Problem: I would like every record below transcribed exactly as it is.

Exercise materials:
═══

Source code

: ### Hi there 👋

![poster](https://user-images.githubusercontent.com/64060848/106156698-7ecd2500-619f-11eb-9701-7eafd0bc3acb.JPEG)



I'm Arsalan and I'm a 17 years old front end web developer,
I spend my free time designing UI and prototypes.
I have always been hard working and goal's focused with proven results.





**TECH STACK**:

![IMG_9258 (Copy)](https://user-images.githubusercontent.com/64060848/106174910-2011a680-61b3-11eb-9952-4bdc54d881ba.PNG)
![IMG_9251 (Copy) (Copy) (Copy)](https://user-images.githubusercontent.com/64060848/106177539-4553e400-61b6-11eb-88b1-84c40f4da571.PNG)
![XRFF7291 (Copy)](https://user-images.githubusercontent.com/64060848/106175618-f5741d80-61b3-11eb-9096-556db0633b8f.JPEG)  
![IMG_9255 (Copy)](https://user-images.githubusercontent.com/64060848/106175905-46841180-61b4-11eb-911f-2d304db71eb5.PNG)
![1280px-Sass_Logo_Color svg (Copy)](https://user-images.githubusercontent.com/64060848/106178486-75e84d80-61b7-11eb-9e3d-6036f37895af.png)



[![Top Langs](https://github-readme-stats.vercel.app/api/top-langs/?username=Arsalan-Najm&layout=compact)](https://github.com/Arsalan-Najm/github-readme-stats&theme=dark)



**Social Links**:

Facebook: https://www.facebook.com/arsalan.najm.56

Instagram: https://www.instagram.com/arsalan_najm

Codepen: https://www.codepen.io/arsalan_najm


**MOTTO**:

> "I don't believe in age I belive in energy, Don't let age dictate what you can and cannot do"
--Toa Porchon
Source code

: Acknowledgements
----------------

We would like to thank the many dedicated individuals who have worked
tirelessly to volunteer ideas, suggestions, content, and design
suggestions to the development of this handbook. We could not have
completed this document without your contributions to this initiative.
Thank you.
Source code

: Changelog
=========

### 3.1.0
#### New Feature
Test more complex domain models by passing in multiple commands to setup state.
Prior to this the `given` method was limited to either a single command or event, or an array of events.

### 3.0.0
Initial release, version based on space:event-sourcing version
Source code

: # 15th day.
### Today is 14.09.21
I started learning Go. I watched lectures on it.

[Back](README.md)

═══

Output for this task:
Source code

: ### Hi there 👋

![poster](https://user-images.githubusercontent.com/64060848/106156698-7ecd2500-619f-11eb-9701-7eafd0bc3acb.JPEG)



I'm Arsalan and I'm a 17 years old front end web developer,
I spend my free time designing UI and prototypes.
I have always been hard working and goal's focused with proven results.





**TECH STACK**:

![IMG_9258 (Copy)](https://user-images.githubusercontent.com/64060848/106174910-2011a680-61b3-11eb-9952-4bdc54d881ba.PNG)
![IMG_9251 (Copy) (Copy) (Copy)](https://user-images.githubusercontent.com/64060848/106177539-4553e400-61b6-11eb-88b1-84c40f4da571.PNG)
![XRFF7291 (Copy)](https://user-images.githubusercontent.com/64060848/106175618-f5741d80-61b3-11eb-9096-556db0633b8f.JPEG)  
![IMG_9255 (Copy)](https://user-images.githubusercontent.com/64060848/106175905-46841180-61b4-11eb-911f-2d304db71eb5.PNG)
![1280px-Sass_Logo_Color svg (Copy)](https://user-images.githubusercontent.com/64060848/106178486-75e84d80-61b7-11eb-9e3d-6036f37895af.png)



[![Top Langs](https://github-readme-stats.vercel.app/api/top-langs/?username=Arsalan-Najm&layout=compact)](https://github.com/Arsalan-Najm/github-readme-stats&theme=dark)



**Social Links**:

Facebook: https://www.facebook.com/arsalan.najm.56

Instagram: https://www.instagram.com/arsalan_najm

Codepen: https://www.codepen.io/arsalan_najm


**MOTTO**:

> "I don't believe in age I belive in energy, Don't let age dictate what you can and cannot do"
--Toa Porchon
Source code

: Acknowledgements
----------------

We would like to thank the many dedicated individuals who have worked
tirelessly to volunteer ideas, suggestions, content, and design
suggestions to the development of this handbook. We could not have
completed this document without your contributions to this initiative.
Thank you.
Source code

: Changelog
=========

### 3.1.0
#### New Feature
Test more complex domain models by passing in multiple commands to setup state.
Prior to this the `given` method was limited to either a single command or event, or an array of events.

### 3.0.0
Initial release, version based on space:event-sourcing version
Source code

: # 15th day.
### Today is 14.09.21
I started learning Go. I watched lectures on it.

[Back](README.md)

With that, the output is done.